Kamar Tidur Pribadi Presiden, Istana Negara
Pukul 22.30 WIB
Keheningan malam menyelimuti kamar tidur pribadi pasangan presiden yang luas, tetapi terasa hangat dan nyaman. Tirai tebal berwarna gading yang menjuntai dari langit-langit tinggi telah ditarik rapat, meredam hiruk pikuk lalu lintas dan denyut kehidupan ibu kota yang tak pernah tidur di luar sana. Cahaya temaram dari lampu baca di masing-masing sisi tempat tidur berukir Jepara yang megah menciptakan suasana intim dan tenang. Aroma lembut essential oil lavender dan chamomile menguar samar dari diffuser keramik putih di sudut ruangan, sengaja dipasang Nisa untuk membantu meredakan ketegangan setelah hari yang panjang.
Nisa, sudah berganti pakaian dengan piyama setelan sutra berwarna krem pucat, bersandar nyaman di kepala ranjang yang empuk.
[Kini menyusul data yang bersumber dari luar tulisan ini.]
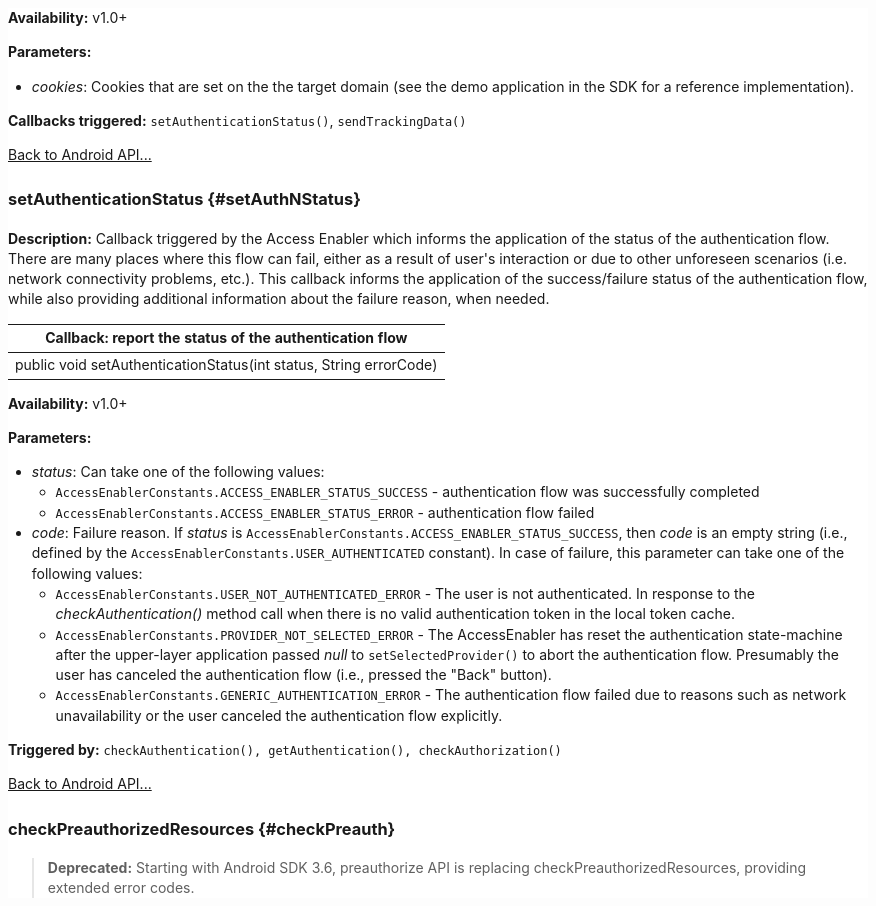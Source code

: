 **Availability:** v1.0+

**Parameters:**

- *cookies*: Cookies that are set on the the target domain (see the demo application in the SDK for a reference implementation).

**Callbacks triggered:** `setAuthenticationStatus()`, `sendTrackingData()`

[Back to Android API...](#api)


### setAuthenticationStatus {#setAuthNStatus}

**Description:** Callback triggered by the Access Enabler which informs
the application of the status of the authentication flow. There are many
places where this flow can fail, either as a result of user's
interaction or due to other unforeseen scenarios (i.e. network
connectivity problems, etc.). This callback informs the application of
the success/failure status of the authentication flow, while also
providing additional information about the failure reason, when needed.

| Callback: report the status of the authentication flow |
| --- |
| public void setAuthenticationStatus(int status, String errorCode) |

**Availability:** v1.0+

**Parameters:**

- *status*: Can take one of the following values:
    - `AccessEnablerConstants.ACCESS_ENABLER_STATUS_SUCCESS` - authentication flow was successfully completed
    - `AccessEnablerConstants.ACCESS_ENABLER_STATUS_ERROR` - authentication flow failed
- *code*: Failure reason. If *status* is `AccessEnablerConstants.ACCESS_ENABLER_STATUS_SUCCESS`, then *code* is an empty string (i.e., defined by the `AccessEnablerConstants.USER_AUTHENTICATED` constant). In case of failure, this parameter can take one of the following values:
    - `AccessEnablerConstants.USER_NOT_AUTHENTICATED_ERROR` - The user is not authenticated. In response to the *checkAuthentication()* method call when there is no valid authentication token in the local token cache.
    - `AccessEnablerConstants.PROVIDER_NOT_SELECTED_ERROR` - The AccessEnabler has reset the authentication state-machine after the upper-layer application passed *null* to `setSelectedProvider()` to abort the authentication flow.  Presumably the user has canceled the authentication flow (i.e., pressed the "Back" button).
    - `AccessEnablerConstants.GENERIC_AUTHENTICATION_ERROR` - The authentication flow failed due to reasons such as network unavailability or the user canceled the authentication flow explicitly.

**Triggered by:** `checkAuthentication(), getAuthentication(), checkAuthorization()`

[Back to Android API...](#api)


### checkPreauthorizedResources {#checkPreauth}

>**Deprecated:** Starting with Android SDK 3.6, preauthorize API is replacing checkPreauthorizedResources, providing extended error codes.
Sebuah buku bersampul tebal—novel sejarah pemenang penghargaan tentang perjuangan seorang tokoh perempuan di era kolonial yang sedang coba ia tamatkan selama beberapa minggu terakhir di sela kesibukannya—tergeletak terbuka di pangkuannya. Namun, matanya tidak tertuju pada barisan kalimat di halaman itu.
Pandangannya tampak menerawang jauh, menembus dinding kamar, pikirannya jelas sedang berkelana ke tempat lain, ke isu yang menggelisahkannya sejak kemarin.
Pintu kamar mandi yang terhubung dengan kamar tidur terbuka pelan, dan Reza muncul dari baliknya. Rambut hitamnya yang biasanya tertata rapi kini tampak masih sedikit lembap dan acak-acakan sehabis mandi. Ia hanya mengenakan kaus oblong putih polos yang memperlihatkan bahunya yang bidang dan celana pendek katun berwarna abu-abu gelap. Penampilan santai yang jarang terlihat di depan publik, sisi privat dari seorang Reza Satria.
Melihat Nisa termenung dengan buku terbuka di pangkuan, Reza tersenyum tipis. Ia berjalan mendekati sisi ranjang tempat Nisa bersandar. Tanpa banyak kata, sebuah ritual keakraban yang sudah terbangun di antara mereka, ia duduk di tepi ranjang menghadap Nisa. Lalu dengan lembut, ia meraih salah satu kaki Nisa yang terlipat di atas selimut, mengangkatnya sedikit, dan mulai memijat telapak kakinya dengan gerakan pelan, mantap, dan penuh perhatian.
Sentuhan hangat dan tekanan yang pas dari jemari Reza di titik-titik lelah telapak kakinya seolah menjadi sengatan lembut yang membangunkan Nisa dari lamunannya. Ia menoleh pada Reza, senyum lelah namun penuh rasa terima kasih terukir samar di wajahnya yang tampak sedikit pucat di bawah cahaya lampu baca.